**Work task**
Your answer should hold exactly the lines from the one containing "If a formula is too" through the end of the material, and no others.

----- Supplied material -----

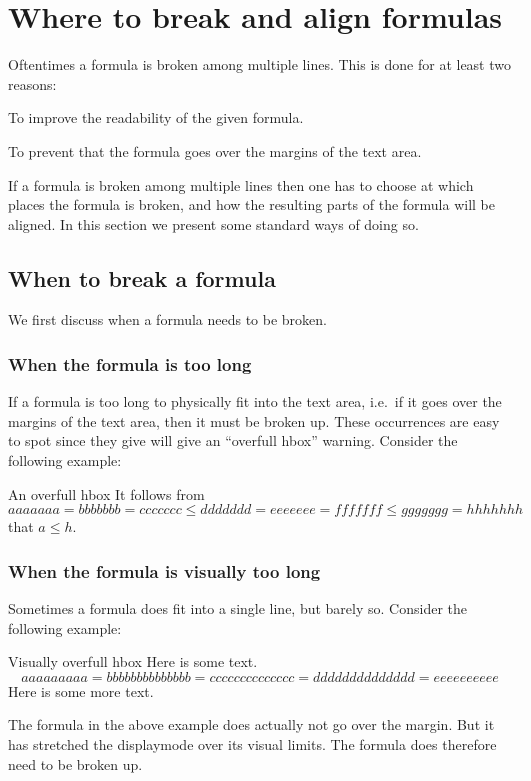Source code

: \section{Where to break and align formulas}
\label{break and align ponts}

Oftentimes a formula is broken among multiple lines.
This is done for at least two reasons:
\begin{myitemize}
  \item
    To improve the readability of the given formula.
  \item
    To prevent that the formula goes over the margins of the text area.
\end{myitemize}
If a formula is broken among multiple lines then one has to choose at which places the formula is broken, and how the resulting parts of the formula will be aligned.
In this section we present some standard ways of doing so.



\subsection{When to break a formula}

We first discuss when a formula needs to be broken.

\subsubsection{When the formula is too long}

If a formula is too long to physically fit into the text area, i.e.\ if it goes over the margins of the text area, then it must be broken up.
These occurrences are easy to spot since they give will give an \enquote{overfull hbox} warning.
Consider the following example:
\begingroup
\begin{showlatex}[before lower = {\hfuzz = 40pt}, after lower = {\hfuzz = 0pt}]{An overfull hbox}
  It follows from
  \[
    aaaaaaa
    =
    bbbbbbb
    =
    ccccccc
    \leq
    ddddddd
    =
    eeeeeee
    =
    fffffff
    \leq
    ggggggg
    =
    hhhhhhh
  \]
  that $a \leq h$.
\end{showlatex}
\endgroup

\subsubsection{When the formula is visually too long}

Sometimes a formula does fit into a single line, but barely so.
Consider the following example:
\begin{showlatex}{Visually overfull hbox}
Here is some text.
\[
  aaaaaaaaa = bbbbbbbbbbbbbb = cccccccccccccc = dddddddddddddd = eeeeeeeeee
\]
Here is some more text.
\end{showlatex}
The formula in the above example does actually not go over the margin.
But it has stretched the displaymode over its visual limits.
The formula does therefore need to be broken up.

-----

**Exercise answer**
If a formula is too long to physically fit into the text area, i.e.\ if it goes over the margins of the text area, then it must be broken up.
These occurrences are easy to spot since they give will give an \enquote{overfull hbox} warning.
Consider the following example:
\begingroup
\begin{showlatex}[before lower = {\hfuzz = 40pt}, after lower = {\hfuzz = 0pt}]{An overfull hbox}
  It follows from
  \[
    aaaaaaa
    =
    bbbbbbb
    =
    ccccccc
    \leq
    ddddddd
    =
    eeeeeee
    =
    fffffff
    \leq
    ggggggg
    =
    hhhhhhh
  \]
  that $a \leq h$.
\end{showlatex}
\endgroup

\subsubsection{When the formula is visually too long}

Sometimes a formula does fit into a single line, but barely so.
Consider the following example:
\begin{showlatex}{Visually overfull hbox}
Here is some text.
\[
  aaaaaaaaa = bbbbbbbbbbbbbb = cccccccccccccc = dddddddddddddd = eeeeeeeeee
\]
Here is some more text.
\end{showlatex}
The formula in the above example does actually not go over the margin.
But it has stretched the displaymode over its visual limits.
The formula does therefore need to be broken up.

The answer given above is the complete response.